Rifiuti: M5S propone mozione di sfiducia per Fratoni su discarica

Il M5S ha proposto una mozione di sfiducia per Federica Fratoni, assessora regionale all’ambiente, per la mancata chiusura della discarica di Cava Fornace. La cava si trova tra i Comuni di Montignoso (Massa-Carrara) e Pietrasanta (Lucca). La proposta porta come prima firma quella di Giacomo Giannarelli, capogruppo M5S in Consiglio regionale.

La proposta di mozione di sfiducia, secondo Giannarelli, è giunta perchè “l’assessore Fratoni tradisce l’indicazione politica del Consiglio regionale, che con ben due mozioni aveva chiesto la chiusura della discarica”. “Poiché lo stesso assessore ha dichiarato che non è possibile chiudere Cava Fornace – continua -, è evidente che debba o dimettersi di sua spontanea volontà o essere dimessa dal presidente Rossi”.
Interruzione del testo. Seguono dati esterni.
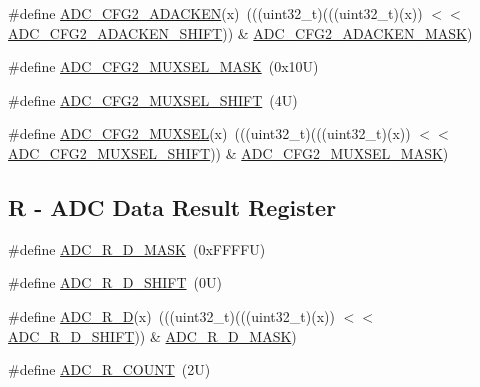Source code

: \begin{DoxyCompactItemize}
\item 
\#define \mbox{\hyperlink{group___a_d_c___register___masks_ga50dca8b1fee08be88a54965c18aa3f34}{A\+D\+C\+\_\+\+C\+F\+G2\+\_\+\+A\+D\+A\+C\+K\+EN}}(x)~(((uint32\+\_\+t)(((uint32\+\_\+t)(x)) $<$$<$ \mbox{\hyperlink{group___a_d_c___register___masks_gad009e6fe93b9f44fb0f79cd479d8bb1a}{A\+D\+C\+\_\+\+C\+F\+G2\+\_\+\+A\+D\+A\+C\+K\+E\+N\+\_\+\+S\+H\+I\+FT}})) \& \mbox{\hyperlink{group___a_d_c___register___masks_ga1158034a83b78e238c3f8ca481ab9b27}{A\+D\+C\+\_\+\+C\+F\+G2\+\_\+\+A\+D\+A\+C\+K\+E\+N\+\_\+\+M\+A\+SK}})
\item 
\#define \mbox{\hyperlink{group___a_d_c___register___masks_ga5c50199c9b27cb92554a647909c6338a}{A\+D\+C\+\_\+\+C\+F\+G2\+\_\+\+M\+U\+X\+S\+E\+L\+\_\+\+M\+A\+SK}}~(0x10\+U)
\item 
\#define \mbox{\hyperlink{group___a_d_c___register___masks_ga3d74b5bda99558af8b4f0e986ef7ea9b}{A\+D\+C\+\_\+\+C\+F\+G2\+\_\+\+M\+U\+X\+S\+E\+L\+\_\+\+S\+H\+I\+FT}}~(4\+U)
\item 
\#define \mbox{\hyperlink{group___a_d_c___register___masks_ga6aeafd3ea1d2b27884cf4d6b15818398}{A\+D\+C\+\_\+\+C\+F\+G2\+\_\+\+M\+U\+X\+S\+EL}}(x)~(((uint32\+\_\+t)(((uint32\+\_\+t)(x)) $<$$<$ \mbox{\hyperlink{group___a_d_c___register___masks_ga3d74b5bda99558af8b4f0e986ef7ea9b}{A\+D\+C\+\_\+\+C\+F\+G2\+\_\+\+M\+U\+X\+S\+E\+L\+\_\+\+S\+H\+I\+FT}})) \& \mbox{\hyperlink{group___a_d_c___register___masks_ga5c50199c9b27cb92554a647909c6338a}{A\+D\+C\+\_\+\+C\+F\+G2\+\_\+\+M\+U\+X\+S\+E\+L\+\_\+\+M\+A\+SK}})
\end{DoxyCompactItemize}
\subsection*{R -\/ A\+DC Data Result Register}
\begin{DoxyCompactItemize}
\item 
\#define \mbox{\hyperlink{group___a_d_c___register___masks_ga7dadc81f58826b303fb83918820cd177}{A\+D\+C\+\_\+\+R\+\_\+\+D\+\_\+\+M\+A\+SK}}~(0x\+F\+F\+F\+F\+U)
\item 
\#define \mbox{\hyperlink{group___a_d_c___register___masks_ga8e2365e522772584a5ee2dd6a8b0987a}{A\+D\+C\+\_\+\+R\+\_\+\+D\+\_\+\+S\+H\+I\+FT}}~(0\+U)
\item 
\#define \mbox{\hyperlink{group___a_d_c___register___masks_ga170d774b5b873c5b8355cd8a57810f32}{A\+D\+C\+\_\+\+R\+\_\+D}}(x)~(((uint32\+\_\+t)(((uint32\+\_\+t)(x)) $<$$<$ \mbox{\hyperlink{group___a_d_c___register___masks_ga8e2365e522772584a5ee2dd6a8b0987a}{A\+D\+C\+\_\+\+R\+\_\+\+D\+\_\+\+S\+H\+I\+FT}})) \& \mbox{\hyperlink{group___a_d_c___register___masks_ga7dadc81f58826b303fb83918820cd177}{A\+D\+C\+\_\+\+R\+\_\+\+D\+\_\+\+M\+A\+SK}})
\item 
\#define \mbox{\hyperlink{group___a_d_c___register___masks_ga2017fd646769acfc9ad3fab489690612}{A\+D\+C\+\_\+\+R\+\_\+\+C\+O\+U\+NT}}~(2\+U)
\end{DoxyCompactItemize}
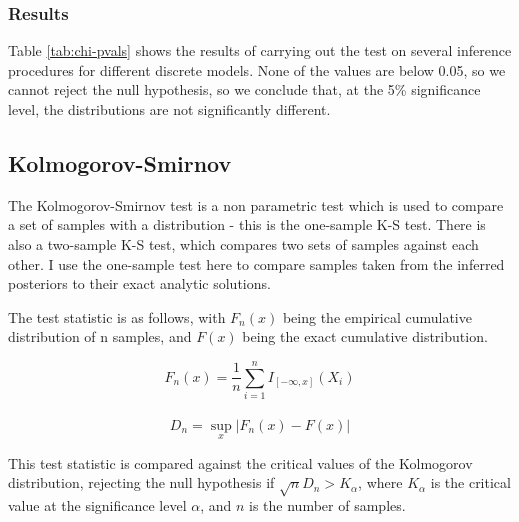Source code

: \subsubsection{Results}
\begin{table}[!ht]
	\centering
	\caption{p-values of $\chi^2$ test on different models using different inference procedures}
	\label{tab:chi-pvals}
\end{table}

Table \ref{tab:chi-pvals} shows the results of carrying out the test on several inference procedures for different discrete models. None of the values are below 0.05, so we cannot reject the null hypothesis, so we conclude that, at the 5\% significance level, the distributions are not significantly different.

\subsection{Kolmogorov-Smirnov}

The Kolmogorov-Smirnov test is a non parametric test which is used to compare a set of samples with a distribution - this is the one-sample K-S test. There is also a two-sample K-S test, which compares two sets of samples against each other. I use the one-sample test here to compare samples taken from the inferred posteriors to their exact analytic solutions.

The test statistic is as follows, with $F_n(x)$ being the empirical cumulative distribution of n samples, and $F(x)$ being the exact cumulative distribution.

$$F_{n}(x)=\frac{1}{n}\sum_{i=1}^{n}I_{[-\infty ,x]}(X_{i})$$\\
$$D_{n}=\sup_{x}|F_{n}(x)-F(x)|$$

This test statistic is compared against the critical values of the Kolmogorov distribution, rejecting the null hypothesis if $\sqrt{n}D_n > K_\alpha$, where $K_\alpha$ is the critical value at the significance level $\alpha$, and $n$ is the number of samples.

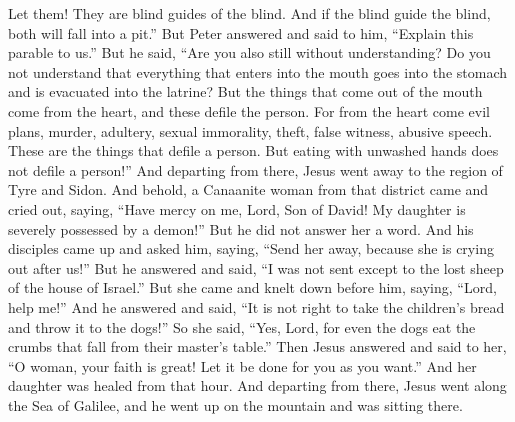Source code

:\begin{biblechapter}
\verse Let them! They are blind guides of the blind. And if the blind guide the blind, both will fall into a pit.”
\verse But Peter answered and said to him, “Explain this parable to us.”
\verse But he said, “Are you also still without understanding?
\verse Do you not understand that everything that enters into the mouth goes into the stomach and is evacuated into the latrine?
\verse But the things that come out of the mouth come from the heart, and these defile the person.
\verse For from the heart come evil plans, murder, adultery, sexual immorality, theft, false witness, abusive speech.
\verse These are the things that defile a person. But eating with unwashed hands does not defile a person!”
 And departing from there, Jesus went away to the region of Tyre and Sidon.
\verse And behold, a Canaanite woman from that district came and cried out, saying, “Have mercy on me, Lord, Son of David! My daughter is severely possessed by a demon!”
\verse But he did not answer her a word. And his disciples came up and asked him, saying, “Send her away, because she is crying out after us!”
\verse But he answered and said, “I was not sent except to the lost sheep of the house of Israel.”
\verse But she came and knelt down before him, saying, “Lord, help me!”
\verse And he answered and said, “It is not right to take the children’s bread and throw it to the dogs!”
\verse So she said, “Yes, Lord, for even the dogs eat the crumbs that fall from their master’s table.”
\verse Then Jesus answered and said to her, “O woman, your faith is great! Let it be done for you as you want.” And her daughter was healed from that hour.
 And departing from there, Jesus went along the Sea of Galilee, and he went up on the mountain and was sitting there.

\end{biblechapter}
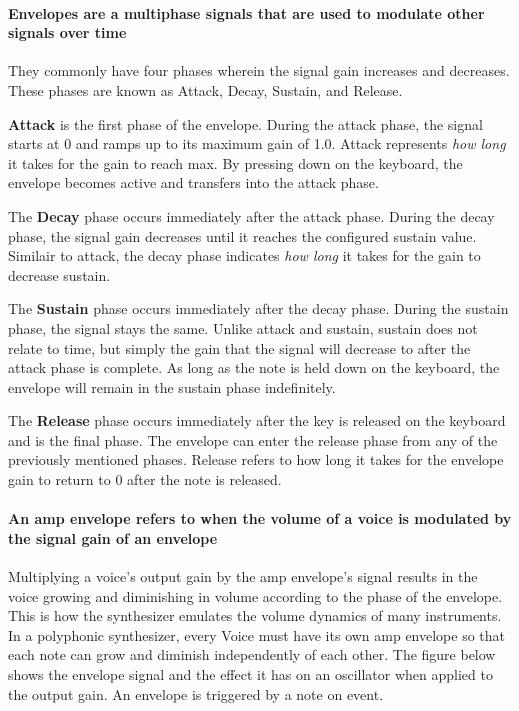 \documentclass[acmlarge,screen]{acmart}
\begin{document}
	\paragraph{Envelopes are a multiphase signals that are used to modulate other signals over time} They commonly have four phases wherein the signal gain increases and decreases. These phases are known as Attack, Decay, Sustain, and Release.
	
	\textbf{Attack} is the first phase of the envelope. During the attack phase, the signal starts at 0 and ramps up to its maximum gain of 1.0. Attack represents \textit{how long} it takes for the gain to reach max. By pressing down on the keyboard, the envelope becomes active and transfers into the attack phase.
	
	The \textbf{Decay} phase occurs immediately after the attack phase. During the decay phase, the signal gain decreases until it reaches the configured sustain value. Similair to attack, the decay phase indicates \textit{how long} it takes for the gain to decrease sustain.
	
	The \textbf{Sustain} phase occurs immediately after the decay phase. During the sustain phase, the signal stays the same. Unlike attack and sustain, sustain does not relate to time, but simply the gain that the signal will decrease to after the attack phase is complete. As long as the note is held down on the keyboard, the envelope will remain in the sustain phase indefinitely.
	
	The \textbf{Release} phase occurs immediately after the key is released on the keyboard and is the final phase. The envelope can enter the release phase from any of the previously mentioned phases. Release refers to how long it takes for the envelope gain to return to 0 after the note is released. \cite{hass_2021}
	
	\paragraph{An amp envelope refers to when the volume of a voice is modulated by the signal gain of an envelope} Multiplying a voice's output gain by the amp envelope's signal results in the voice growing and diminishing in volume according to the phase of the envelope. This is how the synthesizer emulates the volume dynamics of many instruments. In a polyphonic synthesizer, every Voice must have its own amp envelope so that each note can grow and diminish independently of each other. The figure below shows the envelope signal and the effect it has on an oscillator when applied to the output gain. An envelope is triggered by a note on event. 
	
\end{document}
Secondo il capogruppo M5S “occorre fare chiarezza sulla posizione del Partito Democratico che in Consiglio, sul tema rifiuti. Vota una cosa e per mano di un proprio esponente di Giunta, invece, ne fa un’altra. Noi del Movimento 5 Stelle non molleremo la questione, Cava Fornace deve essere chiusa”.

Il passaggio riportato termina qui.